Anne Elizabeth Hollinghurst (born 4 March 1964) is a Church of England bishop and former youth worker. Since September 2015, she has been the Bishop of Aston, the suffragan bishop in the Diocese of Birmingham. From 2010 to 2015, she was Vicar of St Peter's Church, St Albans.

Early life
Hollinghurst was born on 4 March 1964 to William and Audrey Bailey. Her early experience of the Church of England was in the Liberal Catholic tradition.

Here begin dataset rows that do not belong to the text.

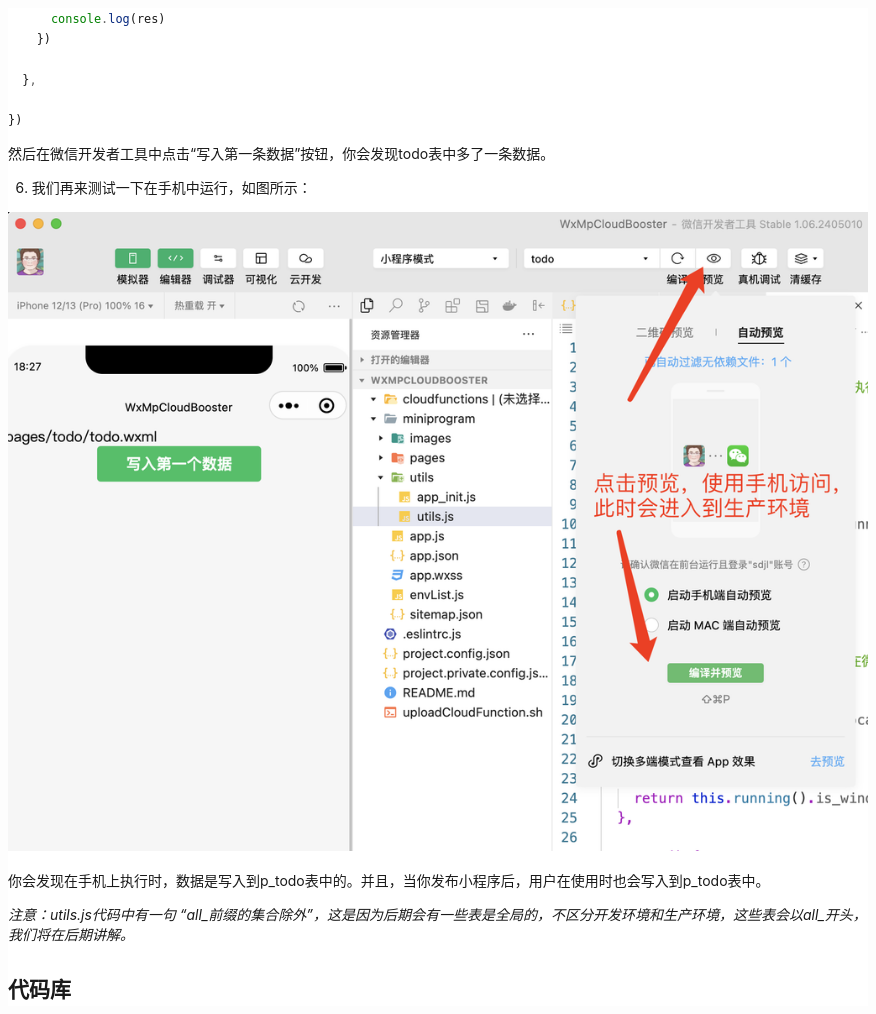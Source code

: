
 ```javascript
      console.log(res)
    })

  },

})
```

然后在微信开发者工具中点击“写入第一条数据”按钮，你会发现todo表中多了一条数据。

6. 我们再来测试一下在手机中运行，如图所示：

![1-16](./images/1/1-16.png)

你会发现在手机上执行时，数据是写入到p_todo表中的。并且，当你发布小程序后，用户在使用时也会写入到p_todo表中。

*注意：utils.js代码中有一句 “all_前缀的集合除外”，这是因为后期会有一些表是全局的，不区分开发环境和生产环境，这些表会以all_开头，我们将在后期讲解。*

## 代码库
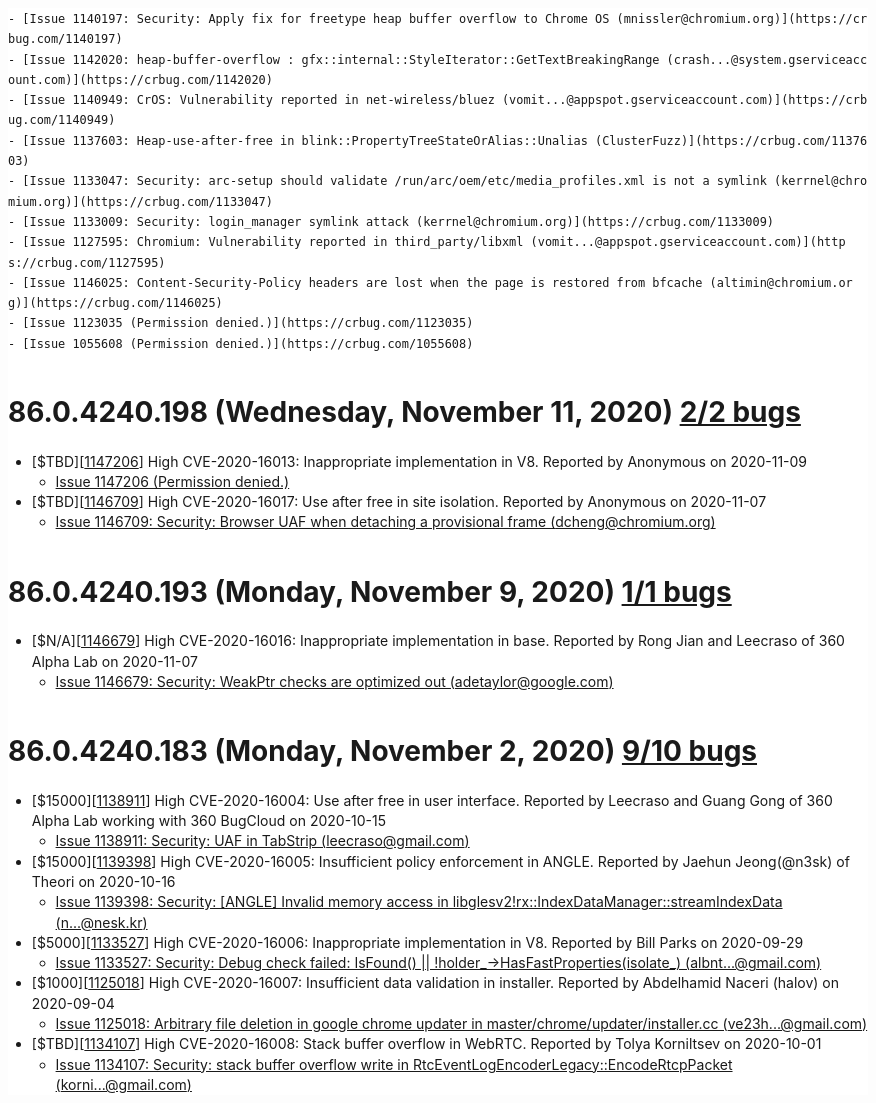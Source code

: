 	- [Issue 1140197: Security: Apply fix for freetype heap buffer overflow to Chrome OS (mnissler@chromium.org)](https://crbug.com/1140197)
	- [Issue 1142020: heap-buffer-overflow : gfx::internal::StyleIterator::GetTextBreakingRange (crash...@system.gserviceaccount.com)](https://crbug.com/1142020)
	- [Issue 1140949: CrOS: Vulnerability reported in net-wireless/bluez (vomit...@appspot.gserviceaccount.com)](https://crbug.com/1140949)
	- [Issue 1137603: Heap-use-after-free in blink::PropertyTreeStateOrAlias::Unalias (ClusterFuzz)](https://crbug.com/1137603)
	- [Issue 1133047: Security: arc-setup should validate /run/arc/oem/etc/media_profiles.xml is not a symlink (kerrnel@chromium.org)](https://crbug.com/1133047)
	- [Issue 1133009: Security: login_manager symlink attack (kerrnel@chromium.org)](https://crbug.com/1133009)
	- [Issue 1127595: Chromium: Vulnerability reported in third_party/libxml (vomit...@appspot.gserviceaccount.com)](https://crbug.com/1127595)
	- [Issue 1146025: Content-Security-Policy headers are lost when the page is restored from bfcache (altimin@chromium.org)](https://crbug.com/1146025)
	- [Issue 1123035 (Permission denied.)](https://crbug.com/1123035)
	- [Issue 1055608 (Permission denied.)](https://crbug.com/1055608)


# 86.0.4240.198 (Wednesday, November 11, 2020) [2/2 bugs](https://chromereleases.googleblog.com/2020/11/stable-channel-update-for-desktop_11.html)
- [$TBD][[1147206](https://crbug.com/1147206)] High CVE-2020-16013: Inappropriate implementation in V8. Reported by Anonymous on 2020-11-09
	- [Issue 1147206 (Permission denied.)](https://crbug.com/1147206)
- [$TBD][[1146709](https://crbug.com/1146709)] High CVE-2020-16017: Use after free in site isolation. Reported by Anonymous on 2020-11-07
	- [Issue 1146709: Security: Browser UAF when detaching a provisional frame (dcheng@chromium.org)](https://crbug.com/1146709)

# 86.0.4240.193 (Monday, November 9, 2020) [1/1 bugs](https://chromereleases.googleblog.com/2020/11/stable-channel-update-for-desktop_9.html)
- [$N/A][[1146679](https://crbug.com/1146679)] High CVE-2020-16016: Inappropriate implementation in base. Reported by Rong Jian and Leecraso of 360 Alpha Lab on 2020-11-07
	- [Issue 1146679: Security: WeakPtr checks are optimized out (adetaylor@google.com)](https://crbug.com/1146679)

# 86.0.4240.183 (Monday, November 2, 2020) [9/10 bugs](https://chromereleases.googleblog.com/2020/11/stable-channel-update-for-desktop.html)
- [$15000][[1138911](https://crbug.com/1138911)] High CVE-2020-16004: Use after free in user interface. Reported by Leecraso and Guang Gong of 360 Alpha Lab working with 360 BugCloud on 2020-10-15
	- [Issue 1138911: Security: UAF in TabStrip (leecraso@gmail.com)](https://crbug.com/1138911)
- [$15000][[1139398](https://crbug.com/1139398)] High CVE-2020-16005: Insufficient policy enforcement in ANGLE. Reported by Jaehun Jeong(@n3sk) of Theori on 2020-10-16
	- [Issue 1139398: Security: [ANGLE] Invalid memory access in libglesv2!rx::IndexDataManager::streamIndexData (n...@nesk.kr)](https://crbug.com/1139398)
- [$5000][[1133527](https://crbug.com/1133527)] High CVE-2020-16006: Inappropriate implementation in V8. Reported by Bill Parks on 2020-09-29
	- [Issue 1133527: Security: Debug check failed: IsFound() || !holder_-\>HasFastProperties(isolate_) (albnt...@gmail.com)](https://crbug.com/1133527)
- [$1000][[1125018](https://crbug.com/1125018)] High CVE-2020-16007: Insufficient data validation in installer. Reported by Abdelhamid Naceri (halov) on 2020-09-04
	- [Issue 1125018: Arbitrary file deletion in google chrome updater in master/chrome/updater/installer.cc (ve23h...@gmail.com)](https://crbug.com/1125018)
- [$TBD][[1134107](https://crbug.com/1134107)] High CVE-2020-16008: Stack buffer overflow in WebRTC. Reported by Tolya Korniltsev on 2020-10-01
	- [Issue 1134107: Security: stack buffer overflow write in RtcEventLogEncoderLegacy::EncodeRtcpPacket (korni...@gmail.com)](https://crbug.com/1134107)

Her first career was as a youth worker in suburban Sussex and then in inner-city Nottingham. She entered Trinity College, Bristol, an Evangelical Anglican theological college, to train for ordained ministry and graduated from the University of Bristol with a Bachelor of Arts (BA) degree in 1996.

Ordained ministry
Hollinghurst was ordained in the Church of England: made a deacon at Petertide 1996 (30 June) by Patrick Harris, Bishop of Southwell at Southwell Minster and ordained a priest the Petertide following (28 June 1997), by Alan Morgan, Bishop of Sherwood at Christ Church, Chilwell. From 1996 to 1999, she served her curacy at St Saviours in the Meadows, Nottingham. She shared this curacy with her husband, Steve Hollinghurst, who is also a Church of England priest. From 1999 to 2005, she was jointly the Anglican chaplain for the University of Derby and a chaplain of Derby Cathedral. During this time, she also lectured on religion and gender in the Religious Studies Department of Derby University.

In 2005, she moved to Manchester. She was appointed domestic chaplain to the Bishop of Manchester, Nigel McCulloch, and a residentiary canon of Manchester Cathedral. She completed a Master of Studies (MSt) degree at Hughes Hall, Cambridge in 2010. On 12 January 2010, she became Vicar of St Peter's Church, St Albans in the Diocese of St Albans. In 2011, she was elected a member of the House of Clergy of the St Albans General Synod.

Episcopal ministry
On 2 July 2015, Hollinghurst was announced as the next Bishop of Aston, a suffragan bishopric in the Diocese of Birmingham. On 29 September 2015, she was consecrated a bishop by Justin Welby, the Archbishop of Canterbury, during a service at St Paul's Cathedral, London. She is the 10th Bishop of Aston.

Personal life
Hollinghurst's research interests include feminist theology, gender and the language of God and Christian spirituality. Hollinghurst has contributed a chapter on Franciscan spirituality and nature to the book Earthed.

In 1984, she married Steve Hollinghurst. He is a priest in the Church of England who has worked with the Church Army since 2003. He is currently a part-time tutor for the Church Army and a freelance researcher, consultant and trainer in culture and mission.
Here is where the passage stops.